Да, верно, костры инквизиции погасли. Но в мире столько вещей, которые могут отнять у тебя любовь… Бродячие собаки. Случайные пули. Дикие вампиры. Пьяные водители. Даже тяжелый грипп.
Мне нужно увидеть Влада – нужно быть рядом с ним, знать, что все хорошо. Иначе я сойду с ума.

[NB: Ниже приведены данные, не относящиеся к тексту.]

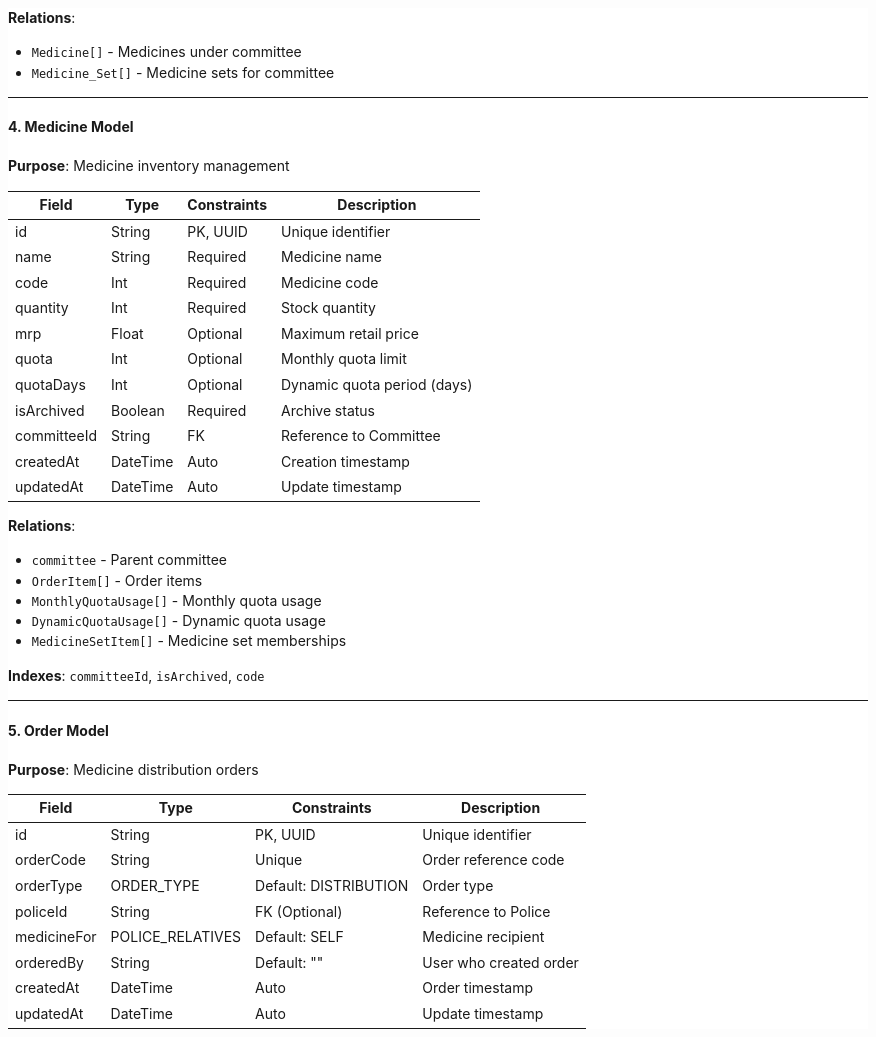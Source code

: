 **Relations**:
- `Medicine[]` - Medicines under committee
- `Medicine_Set[]` - Medicine sets for committee

---

#### 4. Medicine Model
**Purpose**: Medicine inventory management

| Field | Type | Constraints | Description |
|-------|------|-------------|-------------|
| id | String | PK, UUID | Unique identifier |
| name | String | Required | Medicine name |
| code | Int | Required | Medicine code |
| quantity | Int | Required | Stock quantity |
| mrp | Float | Optional | Maximum retail price |
| quota | Int | Optional | Monthly quota limit |
| quotaDays | Int | Optional | Dynamic quota period (days) |
| isArchived | Boolean | Required | Archive status |
| committeeId | String | FK | Reference to Committee |
| createdAt | DateTime | Auto | Creation timestamp |
| updatedAt | DateTime | Auto | Update timestamp |

**Relations**:
- `committee` - Parent committee
- `OrderItem[]` - Order items
- `MonthlyQuotaUsage[]` - Monthly quota usage
- `DynamicQuotaUsage[]` - Dynamic quota usage
- `MedicineSetItem[]` - Medicine set memberships

**Indexes**: `committeeId`, `isArchived`, `code`

---

#### 5. Order Model
**Purpose**: Medicine distribution orders

| Field | Type | Constraints | Description |
|-------|------|-------------|-------------|
| id | String | PK, UUID | Unique identifier |
| orderCode | String | Unique | Order reference code |
| orderType | ORDER_TYPE | Default: DISTRIBUTION | Order type |
| policeId | String | FK (Optional) | Reference to Police |
| medicineFor | POLICE_RELATIVES | Default: SELF | Medicine recipient |
| orderedBy | String | Default: "" | User who created order |
| createdAt | DateTime | Auto | Order timestamp |
| updatedAt | DateTime | Auto | Update timestamp |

Я бросаю на своего друга извиняющийся взгляд:
– Ты ведь простишь меня, если я теперь тебя оставлю? Мне нужно к нему.
Серхио криво усмехается:
– А как же его кот?
Я пожимаю плечами:
– Я не буду заходить в дом. Я просто в окно посмотрю.
– Будь благоразумна – уже скоро утро, и девица, сидящая на подоконнике второго этажа перед закрытым окном, может попасться кому-нибудь на глаза.
– Я все равно должна пойти.
– Чтобы проверить своего мальчика? – В голосе его снова звучит ирония. Он дразнит меня, как дразнил Влада в клубе… Поразительно, как быстро у него меняется настроение. – Обрати его, Марина. У тебя сразу отпадет необходимость с ним нянчиться.
Я уже встала, чтобы уйти, но что-то в его интонации заставляет меня спросить:
– Ты так уничижительно о нем говоришь… Да ты не ревнуешь ли, часом?
Серхио тоже встал – он убирает в карман свои сигареты и мобильный телефон, лежавший все это время у него под рукой на столике: он, кажется, присмотрел себе кого-то в клубе и, возможно, ждет звонка или эсэмэски. Забрав свои вещи, он оборачивается ко мне и отвечает с невозмутимым видом:
– Боже упаси. Да, ты его любишь, и меня слегка раздражает, что ты выбрала его. Но ревновать к чему-то столь… временному? Даже если у него будет долгая и счастливая жизнь… Через каких-то полвека он все равно умрет. Я подожду. Что для меня полвека?
С этими словами он вспрыгивает на парапет и, махнув мне на прощание рукой, делает шаг вперед. Я слежу за тем, как он плавно перелетает с балкона на балкон, потом цепляется рукой за ветку дерева и бесшумно соскакивает на тротуар. Пижон, воображала и выпендрежник… Юноша, бессильно смотрящий из тени капюшона на то, как убивают его возлюбленную. Мой друг. Как все непросто… Я закрываю на секунду глаза и вздыхаю.